Yes, this is all pretty much spot on - the NFS stuff is *definitely*
wrong as MJE points out: those "1026:users" entries are sure signs of
incorrect permissions. So for the moment, completely abandon the NFS
stuff: it's broken, full stop. I've already pointed out that fstab
stanza is a big fat mess with mutually contradictory options
specified... But one thing at a time, or we'll never fix anything.

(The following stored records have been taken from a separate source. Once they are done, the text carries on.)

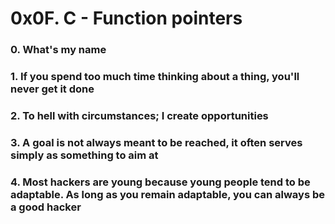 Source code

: # 0x0F. C - Function pointers

### 0. What's my name

### 1. If you spend too much time thinking about a thing, you'll never get it done

### 2. To hell with circumstances; I create opportunities

### 3. A goal is not always meant to be reached, it often serves simply as something to aim at

### 4. Most hackers are young because young people tend to be adaptable. As long as you remain adaptable, you can always be a good hacker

Also correct: the chown command failed on the copy of "Main" folder in
your example, presumably due to permissions *again* which is odd 'cos I
thought you'd already chmod'd them 777 previously. You should have
reissued it with sudo instead of as root because then the $USER variable
would have been properly evaluated, but that was my fault for not being
clearer. So, when you get the chance grab a terminal and head back to
the same spot.

So, presuming that you are julian:julian (user:group), have sudo access
and are back in the arbitrary folder/path "Word" do the following:

sudo chmod -R 777 Main
sudo chown -R julian:julian Main
sudo cp -avr Main ~/Desktop/
cd ~/Desktop/Main
ls -alh

This is using brute force and is hardly elegant, but hey Â\_(ã)_/Â

It will set full permissions (read/write/execute) to ON for
user/group/others (so everyone basically), change the owner and group to
UID julian and GID julian (which should be completely redundant
following a 777 but whatever), recursively copy (with sudo, again
redundant) the entire Main folder whilst preserving all of it's
attributes to the Desktop and finally cd to it and dump out the listing
in long format. Paste the output of the final command - there won't be
any errors this time, and if there are, we have serious problems.

You should see all your files now owned by julian:julian and with
permissions rwxrwxrwx for all entries except directories which will be
drwxrwxrwx. Browse to it with a Nautilus/Thunar/whatever file viewer and
everything should look fine as well. More importantly, you should now
probably be able to open the files in LibreOffice writer and edit them
as usual.

I say "probably" because there are still things that may be preventing
this: the OpenOffice > LibreOffice switch, the presence of temporary or
stale lock files or a default save setting in OpenOffice that was
somehow exporting files in a protected mode. But at least the stale/temp
files thing will be immediately obvious from the output of the final "ls
-alh" and the other issues can be dealt with one at a time.

See how you get on with that for now.